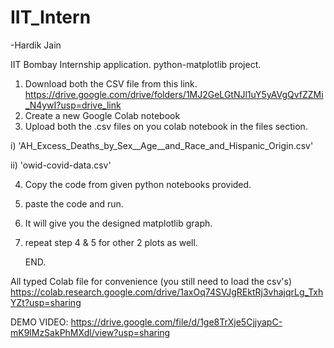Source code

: # IIT_Intern
-Hardik Jain

IIT Bombay Internship application.  python-matplotlib project.

1) Download both the CSV file from this link. https://drive.google.com/drive/folders/1MJ2GeLGtNJl1uY5yAVgQvfZZMi_N4ywI?usp=drive_link
2) Create a new Google Colab notebook
3) Upload both the .csv files on you colab notebook in the files section.

i)  'AH_Excess_Deaths_by_Sex__Age__and_Race_and_Hispanic_Origin.csv'

ii) 'owid-covid-data.csv'

4) Copy the code from given python notebooks provided.
5) paste the code and run.
6) It will give you the designed matplotlib graph.
7) repeat step 4 & 5 for other 2 plots as well.

   END.

All typed Colab file for convenience (you still need to load the csv's)
https://colab.research.google.com/drive/1axOq74SVJgREktRj3vhajqrLg_TxhYZt?usp=sharing

DEMO VIDEO: https://drive.google.com/file/d/1ge8TrXje5CjjyapC-mK9lMzSakPhMXdl/view?usp=sharing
• • •
▶ _What to work on_:
Every line from the one holding "ii) 'owid-covid-data.csv'" through the last line of the listing above should be set down exactly, and nothing more.

▶ _Answer space_:
ii) 'owid-covid-data.csv'

4) Copy the code from given python notebooks provided.
5) paste the code and run.
6) It will give you the designed matplotlib graph.
7) repeat step 4 & 5 for other 2 plots as well.

   END.

All typed Colab file for convenience (you still need to load the csv's)
https://colab.research.google.com/drive/1axOq74SVJgREktRj3vhajqrLg_TxhYZt?usp=sharing

DEMO VIDEO: https://drive.google.com/file/d/1ge8TrXje5CjjyapC-mK9lMzSakPhMXdl/view?usp=sharing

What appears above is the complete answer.